- **Brief**: Using the data below, copy out all lines with the word "sendToBrowser".

- **The input**:
"""

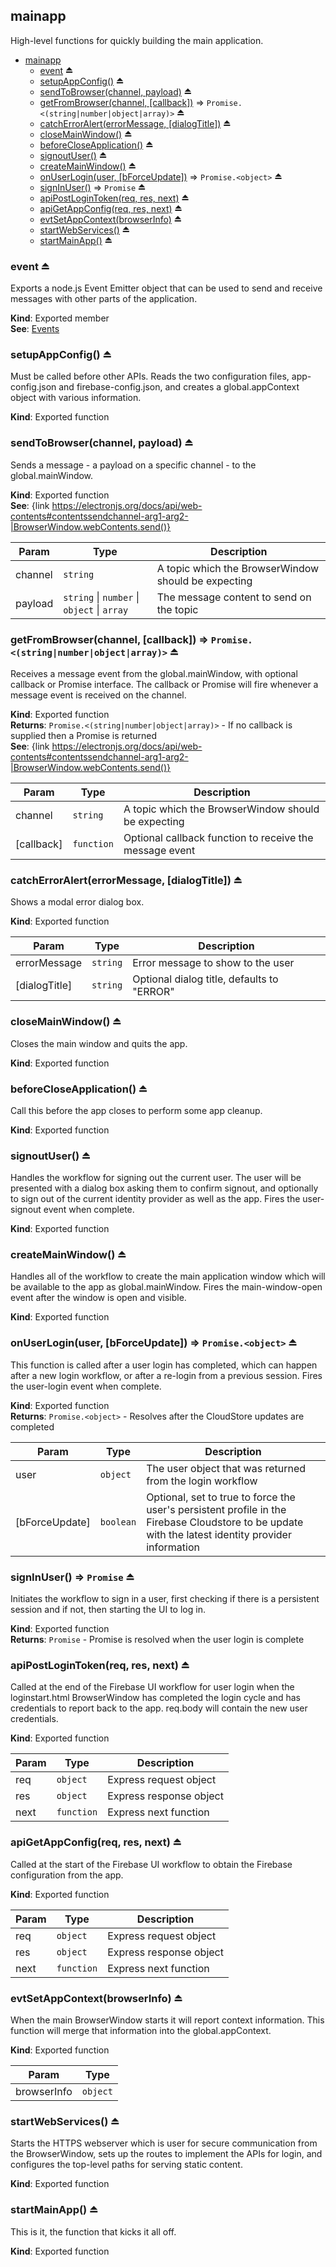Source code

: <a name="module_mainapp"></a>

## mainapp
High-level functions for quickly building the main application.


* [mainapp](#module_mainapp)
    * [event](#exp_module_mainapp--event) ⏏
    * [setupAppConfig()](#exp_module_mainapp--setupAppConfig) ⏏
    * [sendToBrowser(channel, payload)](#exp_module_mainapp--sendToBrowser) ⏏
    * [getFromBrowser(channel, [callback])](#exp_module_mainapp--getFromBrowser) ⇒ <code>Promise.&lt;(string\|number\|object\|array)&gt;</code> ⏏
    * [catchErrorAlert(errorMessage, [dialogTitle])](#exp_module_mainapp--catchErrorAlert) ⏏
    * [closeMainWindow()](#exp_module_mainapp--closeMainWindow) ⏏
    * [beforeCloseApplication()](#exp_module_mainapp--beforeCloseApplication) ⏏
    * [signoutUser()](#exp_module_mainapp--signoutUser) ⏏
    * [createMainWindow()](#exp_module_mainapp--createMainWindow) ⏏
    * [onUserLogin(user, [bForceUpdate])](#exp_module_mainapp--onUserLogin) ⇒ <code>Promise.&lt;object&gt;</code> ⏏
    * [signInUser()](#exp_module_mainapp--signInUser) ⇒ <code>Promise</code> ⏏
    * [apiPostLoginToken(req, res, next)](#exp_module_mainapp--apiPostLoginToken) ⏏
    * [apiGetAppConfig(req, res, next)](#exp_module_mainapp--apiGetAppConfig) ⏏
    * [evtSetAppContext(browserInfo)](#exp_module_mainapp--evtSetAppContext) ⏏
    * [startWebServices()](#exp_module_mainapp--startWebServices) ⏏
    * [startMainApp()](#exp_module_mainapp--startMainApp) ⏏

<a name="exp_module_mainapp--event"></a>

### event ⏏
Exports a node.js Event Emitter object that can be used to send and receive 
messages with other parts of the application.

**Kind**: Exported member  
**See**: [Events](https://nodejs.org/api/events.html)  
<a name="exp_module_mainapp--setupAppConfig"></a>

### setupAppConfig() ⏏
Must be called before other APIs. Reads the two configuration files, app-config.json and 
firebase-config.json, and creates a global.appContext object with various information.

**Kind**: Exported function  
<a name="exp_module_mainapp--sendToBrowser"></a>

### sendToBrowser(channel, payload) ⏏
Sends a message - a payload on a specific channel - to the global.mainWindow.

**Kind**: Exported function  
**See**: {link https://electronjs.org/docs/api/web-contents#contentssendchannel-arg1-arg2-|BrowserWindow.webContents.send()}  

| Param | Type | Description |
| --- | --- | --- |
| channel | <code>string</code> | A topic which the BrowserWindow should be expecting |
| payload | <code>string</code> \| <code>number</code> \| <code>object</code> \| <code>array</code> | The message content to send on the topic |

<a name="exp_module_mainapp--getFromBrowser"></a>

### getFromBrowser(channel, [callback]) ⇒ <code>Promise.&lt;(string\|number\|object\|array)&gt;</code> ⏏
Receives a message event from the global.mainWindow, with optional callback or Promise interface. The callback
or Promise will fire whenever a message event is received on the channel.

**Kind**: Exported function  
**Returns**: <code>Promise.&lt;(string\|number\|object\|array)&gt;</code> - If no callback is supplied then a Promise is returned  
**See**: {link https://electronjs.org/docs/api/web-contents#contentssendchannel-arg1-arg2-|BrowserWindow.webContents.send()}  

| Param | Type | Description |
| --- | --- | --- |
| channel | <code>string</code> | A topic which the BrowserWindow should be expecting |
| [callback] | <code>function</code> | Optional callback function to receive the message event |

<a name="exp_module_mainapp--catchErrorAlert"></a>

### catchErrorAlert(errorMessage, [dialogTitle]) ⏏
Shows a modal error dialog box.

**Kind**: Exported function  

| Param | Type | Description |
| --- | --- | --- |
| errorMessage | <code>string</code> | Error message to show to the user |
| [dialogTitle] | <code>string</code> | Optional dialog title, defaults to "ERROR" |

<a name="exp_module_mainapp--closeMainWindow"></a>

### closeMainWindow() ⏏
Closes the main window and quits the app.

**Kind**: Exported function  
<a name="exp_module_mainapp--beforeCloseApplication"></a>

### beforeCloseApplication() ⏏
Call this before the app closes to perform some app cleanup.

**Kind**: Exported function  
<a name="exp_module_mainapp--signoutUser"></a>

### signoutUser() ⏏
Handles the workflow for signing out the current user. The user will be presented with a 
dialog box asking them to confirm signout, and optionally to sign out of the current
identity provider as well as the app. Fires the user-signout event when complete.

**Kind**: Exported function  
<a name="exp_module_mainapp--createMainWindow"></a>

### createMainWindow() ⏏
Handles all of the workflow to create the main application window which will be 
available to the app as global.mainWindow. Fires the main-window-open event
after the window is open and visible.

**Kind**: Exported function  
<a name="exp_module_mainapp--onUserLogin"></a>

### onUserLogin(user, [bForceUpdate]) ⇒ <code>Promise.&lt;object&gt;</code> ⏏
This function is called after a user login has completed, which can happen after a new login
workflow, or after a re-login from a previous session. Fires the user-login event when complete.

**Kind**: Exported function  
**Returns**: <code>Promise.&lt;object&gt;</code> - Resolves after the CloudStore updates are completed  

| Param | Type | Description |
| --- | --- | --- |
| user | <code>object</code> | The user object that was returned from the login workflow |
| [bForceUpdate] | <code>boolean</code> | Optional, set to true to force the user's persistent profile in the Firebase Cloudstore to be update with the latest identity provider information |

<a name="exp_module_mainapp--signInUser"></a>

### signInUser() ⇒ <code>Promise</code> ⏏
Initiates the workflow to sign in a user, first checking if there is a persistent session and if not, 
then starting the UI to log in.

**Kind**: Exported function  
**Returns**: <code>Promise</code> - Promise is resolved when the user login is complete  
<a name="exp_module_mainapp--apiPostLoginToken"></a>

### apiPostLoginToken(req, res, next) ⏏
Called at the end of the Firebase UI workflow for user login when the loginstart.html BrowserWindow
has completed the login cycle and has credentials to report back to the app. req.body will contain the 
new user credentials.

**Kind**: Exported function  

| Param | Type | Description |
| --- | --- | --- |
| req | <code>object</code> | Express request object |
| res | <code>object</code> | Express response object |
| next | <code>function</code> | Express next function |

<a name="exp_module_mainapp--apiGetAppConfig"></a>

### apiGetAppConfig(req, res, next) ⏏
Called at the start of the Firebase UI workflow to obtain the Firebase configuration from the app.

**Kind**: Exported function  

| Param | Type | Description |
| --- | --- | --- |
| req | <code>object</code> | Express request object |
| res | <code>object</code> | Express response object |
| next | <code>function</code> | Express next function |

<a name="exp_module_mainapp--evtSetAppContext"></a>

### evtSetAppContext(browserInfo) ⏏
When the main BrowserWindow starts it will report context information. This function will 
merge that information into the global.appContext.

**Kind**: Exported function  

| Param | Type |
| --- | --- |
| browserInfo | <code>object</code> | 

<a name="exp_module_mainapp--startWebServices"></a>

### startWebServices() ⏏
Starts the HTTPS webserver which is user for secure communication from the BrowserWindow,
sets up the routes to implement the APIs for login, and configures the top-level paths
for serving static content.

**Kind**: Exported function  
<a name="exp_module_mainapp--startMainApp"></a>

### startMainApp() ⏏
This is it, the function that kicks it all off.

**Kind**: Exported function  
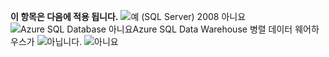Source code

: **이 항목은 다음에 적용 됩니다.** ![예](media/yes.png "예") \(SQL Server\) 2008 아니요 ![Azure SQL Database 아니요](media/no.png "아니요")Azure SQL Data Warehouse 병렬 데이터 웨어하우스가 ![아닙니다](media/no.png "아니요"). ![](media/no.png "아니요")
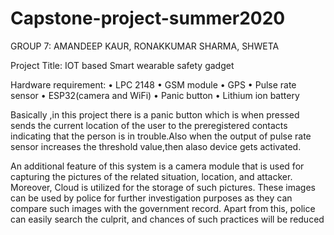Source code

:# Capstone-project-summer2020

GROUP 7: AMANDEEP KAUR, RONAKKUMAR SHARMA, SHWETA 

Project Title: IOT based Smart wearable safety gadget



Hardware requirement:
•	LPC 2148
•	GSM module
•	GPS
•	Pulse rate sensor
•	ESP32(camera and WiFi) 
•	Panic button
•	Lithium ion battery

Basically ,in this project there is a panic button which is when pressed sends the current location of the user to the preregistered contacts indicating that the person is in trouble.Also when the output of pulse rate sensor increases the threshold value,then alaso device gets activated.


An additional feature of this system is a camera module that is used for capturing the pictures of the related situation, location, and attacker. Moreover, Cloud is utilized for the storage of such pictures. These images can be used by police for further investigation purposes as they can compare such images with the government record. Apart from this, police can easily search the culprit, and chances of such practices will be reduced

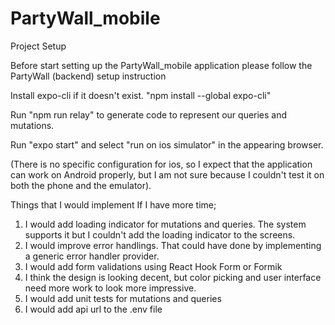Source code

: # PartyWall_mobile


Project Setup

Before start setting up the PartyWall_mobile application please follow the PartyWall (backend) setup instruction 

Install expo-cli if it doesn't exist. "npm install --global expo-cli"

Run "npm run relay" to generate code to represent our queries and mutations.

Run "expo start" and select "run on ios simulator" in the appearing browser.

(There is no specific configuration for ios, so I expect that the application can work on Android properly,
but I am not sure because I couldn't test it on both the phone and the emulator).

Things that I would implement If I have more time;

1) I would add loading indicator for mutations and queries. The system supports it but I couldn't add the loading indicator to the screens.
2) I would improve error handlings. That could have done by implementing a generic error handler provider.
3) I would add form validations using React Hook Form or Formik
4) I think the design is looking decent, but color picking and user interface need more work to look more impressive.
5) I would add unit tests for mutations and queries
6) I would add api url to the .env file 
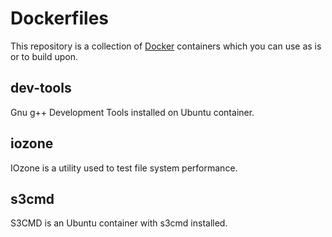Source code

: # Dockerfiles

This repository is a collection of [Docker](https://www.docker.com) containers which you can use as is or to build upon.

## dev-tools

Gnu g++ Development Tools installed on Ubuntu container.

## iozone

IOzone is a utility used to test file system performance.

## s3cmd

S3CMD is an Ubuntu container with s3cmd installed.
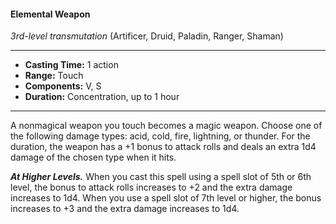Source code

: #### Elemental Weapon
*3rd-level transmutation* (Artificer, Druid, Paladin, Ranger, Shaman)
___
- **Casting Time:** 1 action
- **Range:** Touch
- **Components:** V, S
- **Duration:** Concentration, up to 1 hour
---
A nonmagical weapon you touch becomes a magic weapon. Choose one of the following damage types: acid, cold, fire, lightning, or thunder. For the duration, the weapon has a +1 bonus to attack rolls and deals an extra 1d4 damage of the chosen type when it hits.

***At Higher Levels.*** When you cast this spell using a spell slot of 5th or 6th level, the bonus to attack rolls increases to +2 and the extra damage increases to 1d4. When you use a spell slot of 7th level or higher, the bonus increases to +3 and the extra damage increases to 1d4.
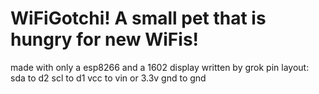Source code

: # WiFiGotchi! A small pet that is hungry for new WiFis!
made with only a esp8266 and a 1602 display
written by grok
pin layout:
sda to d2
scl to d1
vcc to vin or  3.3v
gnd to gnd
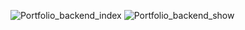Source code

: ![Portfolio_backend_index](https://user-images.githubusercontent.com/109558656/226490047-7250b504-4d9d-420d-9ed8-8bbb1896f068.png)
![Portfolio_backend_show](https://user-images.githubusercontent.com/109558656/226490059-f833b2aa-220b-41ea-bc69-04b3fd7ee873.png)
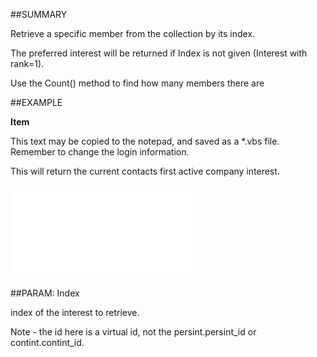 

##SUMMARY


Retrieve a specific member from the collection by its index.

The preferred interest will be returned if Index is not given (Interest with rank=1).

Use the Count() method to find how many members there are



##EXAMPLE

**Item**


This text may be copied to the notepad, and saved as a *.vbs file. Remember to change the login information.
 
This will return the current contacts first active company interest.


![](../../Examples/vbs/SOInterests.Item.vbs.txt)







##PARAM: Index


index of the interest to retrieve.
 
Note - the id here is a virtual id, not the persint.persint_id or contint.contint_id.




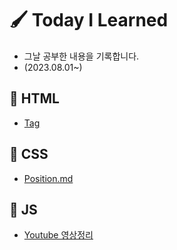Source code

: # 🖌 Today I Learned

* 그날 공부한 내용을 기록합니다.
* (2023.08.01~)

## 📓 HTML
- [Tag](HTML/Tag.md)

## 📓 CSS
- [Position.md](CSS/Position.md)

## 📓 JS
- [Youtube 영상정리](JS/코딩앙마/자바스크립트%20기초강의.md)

"""

- **Response to this exercise**:
    * [sendToBrowser(channel, payload)](#exp_module_mainapp--sendToBrowser) ⏏
<a name="exp_module_mainapp--sendToBrowser"></a>
### sendToBrowser(channel, payload) ⏏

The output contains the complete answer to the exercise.